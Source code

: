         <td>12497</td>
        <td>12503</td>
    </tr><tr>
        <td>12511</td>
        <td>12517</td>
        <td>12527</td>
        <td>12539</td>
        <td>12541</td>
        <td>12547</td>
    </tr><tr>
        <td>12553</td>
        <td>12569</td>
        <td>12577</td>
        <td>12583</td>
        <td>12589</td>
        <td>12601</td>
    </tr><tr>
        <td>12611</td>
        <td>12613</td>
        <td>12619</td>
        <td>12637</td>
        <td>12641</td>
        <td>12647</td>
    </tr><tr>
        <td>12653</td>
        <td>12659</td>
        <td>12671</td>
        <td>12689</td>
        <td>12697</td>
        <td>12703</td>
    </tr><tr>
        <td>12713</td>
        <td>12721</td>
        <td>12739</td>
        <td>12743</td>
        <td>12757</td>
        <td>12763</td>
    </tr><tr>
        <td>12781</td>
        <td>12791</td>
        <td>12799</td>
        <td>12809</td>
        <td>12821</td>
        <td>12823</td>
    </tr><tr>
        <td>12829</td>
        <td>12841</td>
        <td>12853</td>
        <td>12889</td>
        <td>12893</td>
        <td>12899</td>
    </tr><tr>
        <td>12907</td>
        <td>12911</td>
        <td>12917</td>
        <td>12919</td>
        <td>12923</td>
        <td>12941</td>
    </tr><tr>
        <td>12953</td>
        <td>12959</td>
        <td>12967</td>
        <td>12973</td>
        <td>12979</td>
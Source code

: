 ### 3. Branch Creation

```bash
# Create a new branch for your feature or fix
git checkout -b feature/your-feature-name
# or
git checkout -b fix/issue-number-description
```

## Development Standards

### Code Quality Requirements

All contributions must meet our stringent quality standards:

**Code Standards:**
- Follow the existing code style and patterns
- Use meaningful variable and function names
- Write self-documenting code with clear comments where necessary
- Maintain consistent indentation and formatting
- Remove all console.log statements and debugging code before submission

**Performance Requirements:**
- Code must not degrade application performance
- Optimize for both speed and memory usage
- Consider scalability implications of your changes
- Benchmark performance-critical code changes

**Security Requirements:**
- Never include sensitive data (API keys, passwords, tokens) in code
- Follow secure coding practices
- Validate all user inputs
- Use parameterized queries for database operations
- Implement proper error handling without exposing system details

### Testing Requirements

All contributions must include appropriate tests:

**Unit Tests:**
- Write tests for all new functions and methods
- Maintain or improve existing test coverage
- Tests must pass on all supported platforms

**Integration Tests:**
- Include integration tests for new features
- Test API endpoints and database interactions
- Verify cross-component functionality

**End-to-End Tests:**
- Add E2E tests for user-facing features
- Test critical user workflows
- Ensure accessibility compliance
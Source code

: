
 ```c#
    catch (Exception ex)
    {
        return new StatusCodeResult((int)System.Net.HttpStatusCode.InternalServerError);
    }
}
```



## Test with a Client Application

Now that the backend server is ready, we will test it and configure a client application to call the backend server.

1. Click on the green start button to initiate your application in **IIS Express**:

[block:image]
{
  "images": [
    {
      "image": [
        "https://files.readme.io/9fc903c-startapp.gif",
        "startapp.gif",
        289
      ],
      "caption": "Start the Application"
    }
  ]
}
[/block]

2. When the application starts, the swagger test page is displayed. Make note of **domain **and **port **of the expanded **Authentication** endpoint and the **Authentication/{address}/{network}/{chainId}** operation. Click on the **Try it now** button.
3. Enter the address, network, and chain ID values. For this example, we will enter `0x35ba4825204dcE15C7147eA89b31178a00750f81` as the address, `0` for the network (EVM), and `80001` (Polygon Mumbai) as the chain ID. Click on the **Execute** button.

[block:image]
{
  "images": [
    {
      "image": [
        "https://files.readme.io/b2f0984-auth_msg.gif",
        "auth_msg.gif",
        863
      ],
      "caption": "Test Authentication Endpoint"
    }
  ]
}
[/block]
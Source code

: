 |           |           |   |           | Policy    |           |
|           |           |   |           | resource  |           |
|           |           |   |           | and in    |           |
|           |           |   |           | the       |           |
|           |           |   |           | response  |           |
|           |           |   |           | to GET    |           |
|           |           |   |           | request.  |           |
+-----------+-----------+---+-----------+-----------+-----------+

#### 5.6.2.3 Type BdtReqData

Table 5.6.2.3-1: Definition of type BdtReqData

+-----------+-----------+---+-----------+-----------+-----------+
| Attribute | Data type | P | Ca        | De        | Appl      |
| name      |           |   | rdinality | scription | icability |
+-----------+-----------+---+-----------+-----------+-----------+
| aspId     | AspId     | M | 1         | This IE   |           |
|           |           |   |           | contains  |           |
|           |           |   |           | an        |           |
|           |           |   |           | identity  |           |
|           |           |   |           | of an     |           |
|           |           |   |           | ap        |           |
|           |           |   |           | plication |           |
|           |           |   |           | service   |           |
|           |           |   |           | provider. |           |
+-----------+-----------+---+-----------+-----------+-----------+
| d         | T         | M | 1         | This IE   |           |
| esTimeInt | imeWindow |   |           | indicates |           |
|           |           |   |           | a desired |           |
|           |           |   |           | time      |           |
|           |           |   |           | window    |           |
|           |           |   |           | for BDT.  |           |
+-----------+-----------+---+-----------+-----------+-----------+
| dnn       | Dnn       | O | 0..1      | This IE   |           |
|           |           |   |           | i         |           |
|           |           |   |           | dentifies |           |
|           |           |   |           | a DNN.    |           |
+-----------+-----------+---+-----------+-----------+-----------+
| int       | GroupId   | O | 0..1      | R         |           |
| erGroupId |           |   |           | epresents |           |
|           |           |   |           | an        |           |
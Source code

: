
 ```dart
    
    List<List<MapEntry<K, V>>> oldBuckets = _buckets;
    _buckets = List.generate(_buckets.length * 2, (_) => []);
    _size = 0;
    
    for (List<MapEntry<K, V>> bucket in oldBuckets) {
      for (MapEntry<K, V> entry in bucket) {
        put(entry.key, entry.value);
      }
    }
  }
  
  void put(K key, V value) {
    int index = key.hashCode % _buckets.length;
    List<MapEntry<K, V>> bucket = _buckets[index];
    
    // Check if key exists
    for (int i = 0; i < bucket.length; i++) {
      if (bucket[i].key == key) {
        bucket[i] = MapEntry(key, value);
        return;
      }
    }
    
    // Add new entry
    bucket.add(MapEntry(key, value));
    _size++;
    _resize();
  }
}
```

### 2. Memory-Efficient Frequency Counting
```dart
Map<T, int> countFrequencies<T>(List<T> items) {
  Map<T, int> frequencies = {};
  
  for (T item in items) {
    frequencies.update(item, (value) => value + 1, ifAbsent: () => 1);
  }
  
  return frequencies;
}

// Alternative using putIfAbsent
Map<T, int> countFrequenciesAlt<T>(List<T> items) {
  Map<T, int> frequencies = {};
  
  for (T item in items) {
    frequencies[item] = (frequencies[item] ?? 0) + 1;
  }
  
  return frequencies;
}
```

────────────────

__WORK REQUIRED__
In the listing above, find the line containing "- Verify cross-component functionality" and the line containing "Now that the", then repeat those two lines and everything between them exactly.

__SOLUTION FOR THIS EXERCISE__
- Verify cross-component functionality

**End-to-End Tests:**
- Add E2E tests for user-facing features
- Test critical user workflows
- Ensure accessibility compliance
Source code

:
 ```c#
    catch (Exception ex)
    {
        return new StatusCodeResult((int)System.Net.HttpStatusCode.InternalServerError);
    }
}
```



## Test with a Client Application

Now that the backend server is ready, we will test it and configure a client application to call the backend server.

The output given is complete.